Não é isso o que se vende, porém. A matéria é a propaganda de um estilo de vida, e um estilo de vida melhor do que o seu, porque é “mais sustentável” (além de "mais livre"). Daí a lhe obrigar a evoluir é um pulo, com a ajuda do mercado dirigido ou controlado por gente como Klaus Schwab.

E a alegação de sustentabilidade é ridícula. Por exemplo: não foram poucos os internautas que perguntaram que tal é passar um bife junto da cama. Na matéria, a felizarda diz que só tem uma frigideira em casa, e as fotos mostram que o seu IMC não é dos mais saudáveis. Eu aposto que ela não cozinha e compra comida pronta, sejam pacotes industrializados ou coisas de iFood (que aliás, como mostrou esta Gazeta, é bem predatório com os restaurantes). Quanto material não-degradável não é usado em embalagens? Nos anos 90, os ambientalistas reclamavam da quantidade de lixo que o McDonald’s produzia; hoje, querem brigar só com o canudinho plástico, e talher tá liberado. Mesmo que a felizarda tivesse uma panela de pressão em casa: o tempo de cozimento de feijão não varia segundo a quantidade de feijão; logo, mais feijão na panela implica economia de gás. Se ela comesse o feijão que a mãe dela cozinha, ou se cozinhasse para um marido, economizaria gás para "o planeta". Aliás, poucas coisas são mais ecológicas que uma mãe de família cozinhando para todos e lavando muitas roupas de uma vez numa máquina cheia.

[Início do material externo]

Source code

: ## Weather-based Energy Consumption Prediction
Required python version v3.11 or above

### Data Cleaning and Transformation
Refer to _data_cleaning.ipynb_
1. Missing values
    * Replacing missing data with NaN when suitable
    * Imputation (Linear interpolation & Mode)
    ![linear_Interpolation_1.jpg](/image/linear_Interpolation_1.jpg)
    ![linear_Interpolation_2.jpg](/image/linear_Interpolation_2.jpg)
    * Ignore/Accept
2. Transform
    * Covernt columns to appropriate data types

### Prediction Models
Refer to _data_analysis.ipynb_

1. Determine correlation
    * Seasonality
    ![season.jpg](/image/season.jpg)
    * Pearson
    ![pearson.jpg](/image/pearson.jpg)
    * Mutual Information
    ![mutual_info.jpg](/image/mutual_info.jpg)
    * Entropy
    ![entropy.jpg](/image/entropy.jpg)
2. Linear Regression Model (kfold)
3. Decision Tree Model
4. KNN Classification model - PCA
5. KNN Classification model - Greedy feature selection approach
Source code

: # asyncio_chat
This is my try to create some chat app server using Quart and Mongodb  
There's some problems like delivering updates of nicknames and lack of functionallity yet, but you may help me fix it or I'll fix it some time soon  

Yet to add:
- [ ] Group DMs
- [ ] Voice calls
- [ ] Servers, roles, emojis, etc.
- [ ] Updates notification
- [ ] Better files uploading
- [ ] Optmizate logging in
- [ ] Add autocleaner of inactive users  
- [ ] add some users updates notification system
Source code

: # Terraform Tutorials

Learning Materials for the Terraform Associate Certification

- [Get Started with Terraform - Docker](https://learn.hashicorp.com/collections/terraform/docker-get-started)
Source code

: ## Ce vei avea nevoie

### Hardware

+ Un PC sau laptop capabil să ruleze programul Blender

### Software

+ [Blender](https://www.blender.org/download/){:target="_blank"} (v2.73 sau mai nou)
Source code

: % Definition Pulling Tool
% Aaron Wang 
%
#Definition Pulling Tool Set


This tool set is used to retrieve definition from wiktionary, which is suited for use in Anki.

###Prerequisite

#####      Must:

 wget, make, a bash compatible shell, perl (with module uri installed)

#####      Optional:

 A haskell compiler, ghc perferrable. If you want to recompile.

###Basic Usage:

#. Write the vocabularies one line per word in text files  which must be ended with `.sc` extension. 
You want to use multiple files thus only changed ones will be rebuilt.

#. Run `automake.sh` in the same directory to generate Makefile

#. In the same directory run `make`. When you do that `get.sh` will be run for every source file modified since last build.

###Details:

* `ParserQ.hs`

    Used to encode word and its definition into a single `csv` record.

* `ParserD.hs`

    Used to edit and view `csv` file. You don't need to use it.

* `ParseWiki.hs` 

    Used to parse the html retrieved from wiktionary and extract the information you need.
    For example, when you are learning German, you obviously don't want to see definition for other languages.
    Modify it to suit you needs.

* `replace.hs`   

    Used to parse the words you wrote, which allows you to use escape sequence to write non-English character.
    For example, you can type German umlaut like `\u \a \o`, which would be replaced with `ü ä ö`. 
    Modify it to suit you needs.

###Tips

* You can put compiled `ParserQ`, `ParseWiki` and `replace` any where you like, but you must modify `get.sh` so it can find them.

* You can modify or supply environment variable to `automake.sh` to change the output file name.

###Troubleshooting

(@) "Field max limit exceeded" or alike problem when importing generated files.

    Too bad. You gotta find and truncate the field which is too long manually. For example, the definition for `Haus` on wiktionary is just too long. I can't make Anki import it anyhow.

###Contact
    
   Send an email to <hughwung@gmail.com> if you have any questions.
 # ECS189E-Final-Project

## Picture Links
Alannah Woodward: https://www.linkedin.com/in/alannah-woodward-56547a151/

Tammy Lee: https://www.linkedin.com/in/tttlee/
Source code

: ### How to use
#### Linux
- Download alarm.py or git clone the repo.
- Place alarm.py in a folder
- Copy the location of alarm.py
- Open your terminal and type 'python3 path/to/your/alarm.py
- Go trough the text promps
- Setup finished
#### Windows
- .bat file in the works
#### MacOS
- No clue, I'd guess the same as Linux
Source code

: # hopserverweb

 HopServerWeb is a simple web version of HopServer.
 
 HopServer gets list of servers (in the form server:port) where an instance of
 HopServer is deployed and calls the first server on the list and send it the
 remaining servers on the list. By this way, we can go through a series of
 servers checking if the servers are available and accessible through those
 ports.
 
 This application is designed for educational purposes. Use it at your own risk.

Podemos dizer então que há uma coação sobre nós que não é uma ditadura nos moldes tradicionais, pois tem um ar de anonimato. Não há nenhum agente político brasileiro decretando: “Vocês vão ter que pegar um financiamento de 30 anos para morar na casinha de cachorro e salvar o planeta”; não obstante, é isso que nos está sendo imposto e propagandeado. É propagandeado pela imprensa tradicional sob o disfarce de notícia, e é imposto por incorporadoras mancomunadas com o governo, e sabe-se lá mais com o quê.